December 11th, 2018 at 8:09 PM ^

Do you seriously believe that the unemployment rate in Detroit is only 5%???????? 

To even consider such an obscenely absurd statistic meas that in addition to being an enthusiastic snake oil swallower you must also be a subscriber to the Reagan/Shrub magical unrealism theory that the longer you're unemployed the better life is, and that no money transforms into a blessing for the destitute.... Therefore once you've been unemployed.... "too long"? "long enough"? not sure how nonsense should actually read, then you're magically no longer counted as unemployed and all is well!

No longer unemployed, just "out of the workforce"!!!!! Well thank god the ol' Gipper thought of such a great way to "solve" the problem & Shrubya cut the time period in half b4 the magic happens, and that oBomBa Sgt. Schultzed it into unquestioned permanence like he did with almost every fascist and extreme right wing garbage bag left burning on the White House doorstep, especially the obviously illegal ones!

 

SFBlue

December 10th, 2018 at 1:23 PM ^

The only issue that's up for reasonable debate is the extent of Detroit's improvements, and the capacity for future growth. That is tied to broader economic forces that are out of the control of Detroit's leaders. 

RedRum

December 10th, 2018 at 4:26 PM ^

Detroit's leaders have the ability to do a lot of good.
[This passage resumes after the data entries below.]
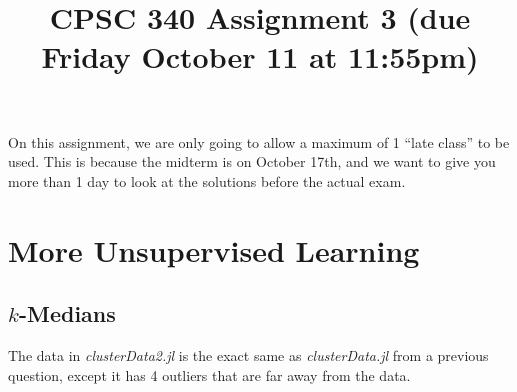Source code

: \documentclass{article}
\def\blu#1{{\color{blu}#1}}
\begin{document}
\title{CPSC 340 Assignment 3 (due Friday October 11 at 11:55pm)}
\author{}
\date{}
\maketitle
\vspace{-4em}

On this assignment, we are only going to allow a \blu{maximum of 1 ``late class''} to be used. This is because the midterm is on October 17th, and we want to give you more than 1 day to look at the solutions before the actual exam.

\section{More Unsupervised Learning}

 \subsection{$k$-Medians}
 
 The data in \emph{clusterData2.jl} is the exact same as \emph{clusterData.jl} from a previous question, except it has 4 outliers that are far away from the data.
 
\end{document}
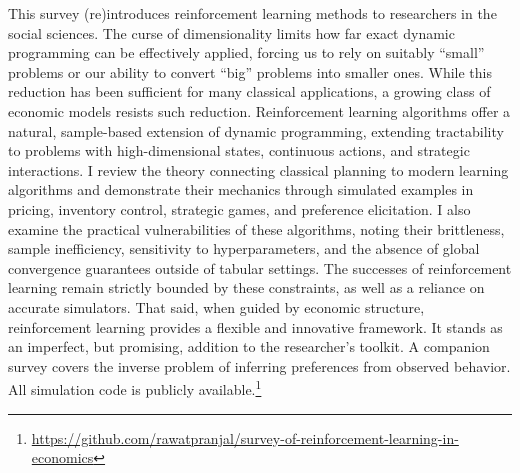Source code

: This survey (re)introduces reinforcement learning methods to researchers in the social sciences. The curse of dimensionality limits how far exact dynamic programming can be effectively applied, forcing us to rely on suitably ``small'' problems or our ability to convert ``big'' problems into smaller ones. While this reduction has been sufficient for many classical applications, a growing class of economic models resists such reduction. Reinforcement learning algorithms offer a natural, sample-based extension of dynamic programming, extending tractability to problems with high-dimensional states, continuous actions, and strategic interactions. I review the theory connecting classical planning to modern learning algorithms and demonstrate their mechanics through simulated examples in pricing, inventory control, strategic games, and preference elicitation. I also examine the practical vulnerabilities of these algorithms, noting their brittleness, sample inefficiency, sensitivity to hyperparameters, and the absence of global convergence guarantees outside of tabular settings. The successes of reinforcement learning remain strictly bounded by these constraints, as well as a reliance on accurate simulators. That said, when guided by economic structure, reinforcement learning provides a flexible and innovative framework. It stands as an imperfect, but promising, addition to the researcher's toolkit. A companion survey \citep{RustRawat2026} covers the inverse problem of inferring preferences from observed behavior. All simulation code is publicly available.\footnote{\url{https://github.com/rawatpranjal/survey-of-reinforcement-learning-in-economics}}
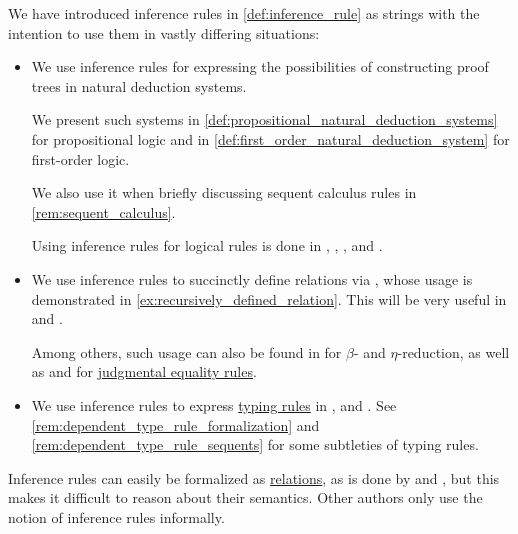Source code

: \begin{remark}\label{rem:inference_rules_semantics}
  We have introduced inference rules in \cref{def:inference_rule} as strings with the intention to use them in vastly differing situations:
  \begin{itemize}
    \item We use inference rules for expressing the possibilities of constructing proof trees in natural deduction systems.

    We present such systems in \cref{def:propositional_natural_deduction_systems} for propositional logic and in \cref{def:first_order_natural_deduction_system} for first-order logic.

    We also use it when briefly discussing sequent calculus rules in \cref{rem:sequent_calculus}.

    Using inference rules for logical rules is done in
    \cite{Gentzen1935LogischeSchließen},
    \cite{TroelstraSchwichtenberg2000BasicProofTheory},
    \cite{Mimram2020ProgramEqualsProof},
    \cite{КолмогоровДрагалин2006Логика} and
    \cite{Герасимов2011Вычислимость}.

    \item We use inference rules to succinctly define relations via , whose usage is demonstrated in \cref{ex:recursively_defined_relation}. This will be very useful in  and .

    Among others, such usage can also be found in \cite{Mimram2020ProgramEqualsProof} for \( \beta \)- and \( \eta \)-reduction, as well as \cite{MartinLöf1984IntuitionisticTypeTheory} and \cite{UnivalentFoundationsProgram2013HoTT} for \hyperref[rem:type_theory_rule_classification/equality]{judgmental equality rules}.

    \item We use inference rules to express \hyperref[con:typing_rule]{typing rules} in ,  and . See \cref{rem:dependent_type_rule_formalization} and \cref{rem:dependent_type_rule_sequents} for some subtleties of typing rules.
  \end{itemize}

  Inference rules can easily be formalized as \hyperref[def:relation]{relations}, as is done by  and , but this makes it difficult to reason about their semantics. Other authors only use the notion of inference rules informally.


\end{remark}
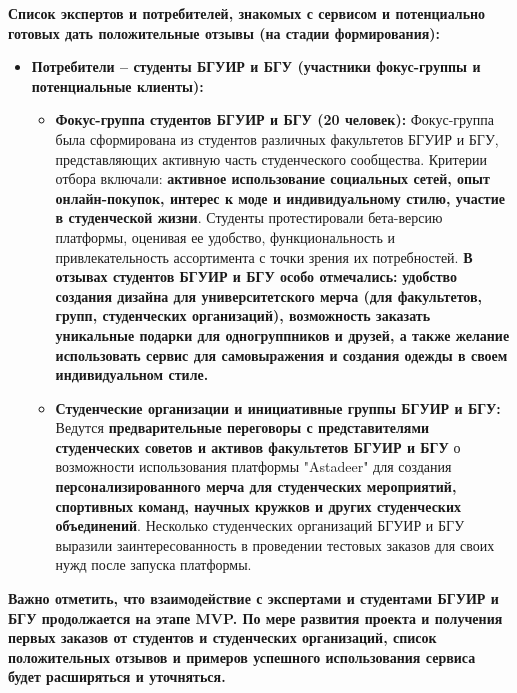 \vspace{0.3cm}

\textbf{Список экспертов и потребителей, знакомых с сервисом и потенциально готовых дать положительные отзывы (на стадии формирования):}

\begin{itemize}
    \item \textbf{Потребители – студенты БГУИР и БГУ (участники фокус-группы и потенциальные клиенты):}
        \begin{itemize}
            \item \textbf{Фокус-группа студентов БГУИР и БГУ (20 человек):}  Фокус-группа была сформирована из студентов различных факультетов БГУИР и БГУ, представляющих активную часть студенческого сообщества.  Критерии отбора включали: \textbf{активное использование социальных сетей, опыт онлайн-покупок, интерес к моде и индивидуальному стилю, участие в студенческой жизни}.  Студенты протестировали бета-версию платформы, оценивая ее удобство, функциональность и привлекательность ассортимента с точки зрения их потребностей. \textbf{В отзывах студентов БГУИР и БГУ особо отмечались:}  \textbf{удобство создания дизайна для университетского мерча (для факультетов, групп, студенческих организаций), возможность заказать уникальные подарки для одногруппников и друзей, а также желание использовать сервис для самовыражения и создания одежды в своем индивидуальном стиле.}
            \item \textbf{Студенческие организации и инициативные группы БГУИР и БГУ:}  Ведутся \textbf{предварительные переговоры с представителями студенческих советов и активов факультетов БГУИР и БГУ}  о возможности использования платформы "Astadeer" для создания \textbf{персонализированного мерча для студенческих мероприятий, спортивных команд, научных кружков и других студенческих объединений}.  Несколько студенческих организаций БГУИР и БГУ выразили заинтересованность в проведении тестовых заказов для своих нужд после запуска платформы.
        \end{itemize}
\end{itemize}

\vspace{0.3cm}

\textbf{Важно отметить, что взаимодействие с экспертами и студентами БГУИР и БГУ продолжается на этапе MVP.  По мере развития проекта и получения первых заказов от студентов и студенческих организаций, список положительных отзывов и примеров успешного использования сервиса будет расширяться и уточняться.}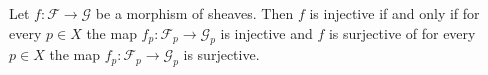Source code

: Let $f\colon \mathcal{F}\to \mathcal{G}$ be a morphism of sheaves. Then
$f$ is injective if and only if for every $p \in X$ the map $f_p\colon \mathcal{F}_p \to \mathcal{G}_p$ is injective
and $f$ is surjective of for every $p \in X$ the map $f_p\colon \mathcal{F}_p\to \mathcal{G}_p$ is surjective.
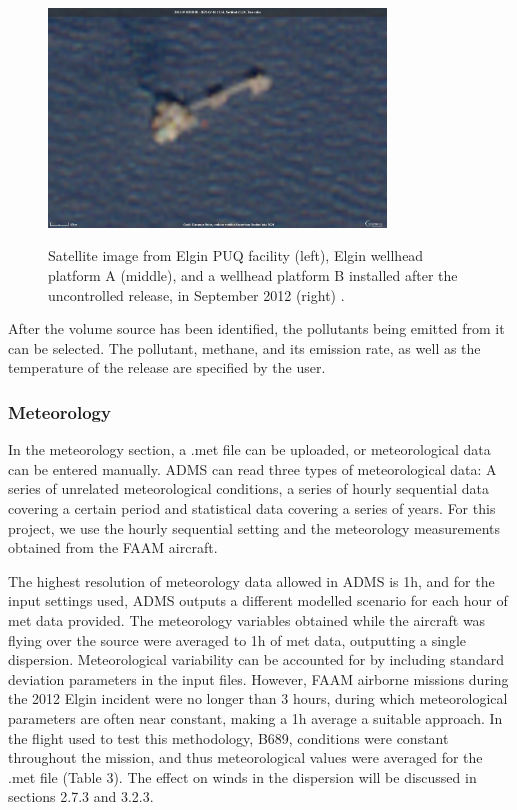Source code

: \documentclass[12pt]{article}
\begin{document}
\begin{figure}[H]
\centering
\includegraphics[width=0.8\textwidth]{Plots/2023-07-08-00_00_2023-07-08-23_59_Sentinel-2_L2A_True_color.jpg}
\caption{\label{fig:Elgin satellite}} Satellite image from Elgin PUQ facility (left), Elgin wellhead platform A (middle), and a wellhead platform B installed after the uncontrolled release, in September 2012 (right) . 
\end{figure}

After the volume source has been identified, the pollutants being emitted from it can be selected. The pollutant, methane, and its emission rate, as well as the temperature of the release are specified by the user.  

\subsubsection{Meteorology}

In the meteorology section, a .met file can be uploaded, or meteorological data can be entered manually. ADMS can read three types of meteorological data: A series of unrelated meteorological conditions, a series of hourly sequential data covering a certain period and statistical data covering a series of years. For this project, we use the hourly sequential setting and the meteorology measurements obtained from the FAAM aircraft. 

The highest resolution of meteorology data allowed in ADMS is 1h, and for the input settings used, ADMS outputs a different modelled scenario for each hour of met data provided. The meteorology variables obtained while the aircraft was flying over the source were averaged to 1h of met data, outputting a single dispersion. Meteorological variability  can be accounted for by including standard deviation parameters in the input files. However, FAAM airborne missions during the 2012 Elgin incident were no longer than 3 hours, during which meteorological parameters are often near constant, making a 1h average a suitable approach. In the flight used to test this methodology, B689,  conditions were constant throughout the mission, and thus meteorological values were averaged for the .met file (Table 3). The effect on winds in the dispersion will be discussed in sections 2.7.3 and 3.2.3.
\end{document}
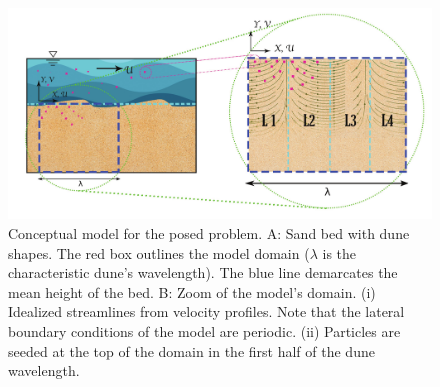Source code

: \documentclass[draft,linenumbers]{agujournal2018}
\begin{document}
\begin{figure}[ht]
\centering
\includegraphics[trim=0.2cm 0.2cm 0.2cm 0.2cm, width=35pc]
{190404_ConceptualW.pdf}
\caption{Conceptual model for the posed problem. A: Sand bed with dune shapes. The red box outlines the model domain ($\lambda$ is the characteristic dune's wavelength). The blue line demarcates the mean height of the bed. B: Zoom of the model's domain. (i) Idealized streamlines from velocity profiles. Note that the lateral boundary conditions of the model are periodic. (ii) Particles are seeded at the top of the domain in the first half of the dune wavelength.}
\label{Conceptual}
\end{figure}
\end{document}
Of course there are forces beyond their control, but that is true of all cities. As long as corruption is allowed, Detroit will have a tough go. 

There are countless stories of heartbreaking decisions made by Detroit politicians - Leaders can and should do more for their city. Neither Oakland County, Lansing, nor Washington can help if the help is wanted...

Go Blue!

Alumnus93

December 10th, 2018 at 1:23 PM ^

it'll never get to the level of chicago unless they build an underground mass transit system.  and get people to live downtown and on periphery is if they have real schools, staffed by merit.

 

lbpeley

December 10th, 2018 at 1:23 PM ^

If my kids had $1500 to spend a month on housing I'd tell them get a nice house in a nice 'burb around GR and not worry about over crowded places like Detroit or Chicago. 

Jibbroni

December 10th, 2018 at 2:24 PM ^

Overlying conservative political affiliations in the city are quickly tempered by a fast-paced(for W. Michigan) progressive undertone that has lead to diversification of many things in the metro area.  Really a model for how both political affiliations can coexist.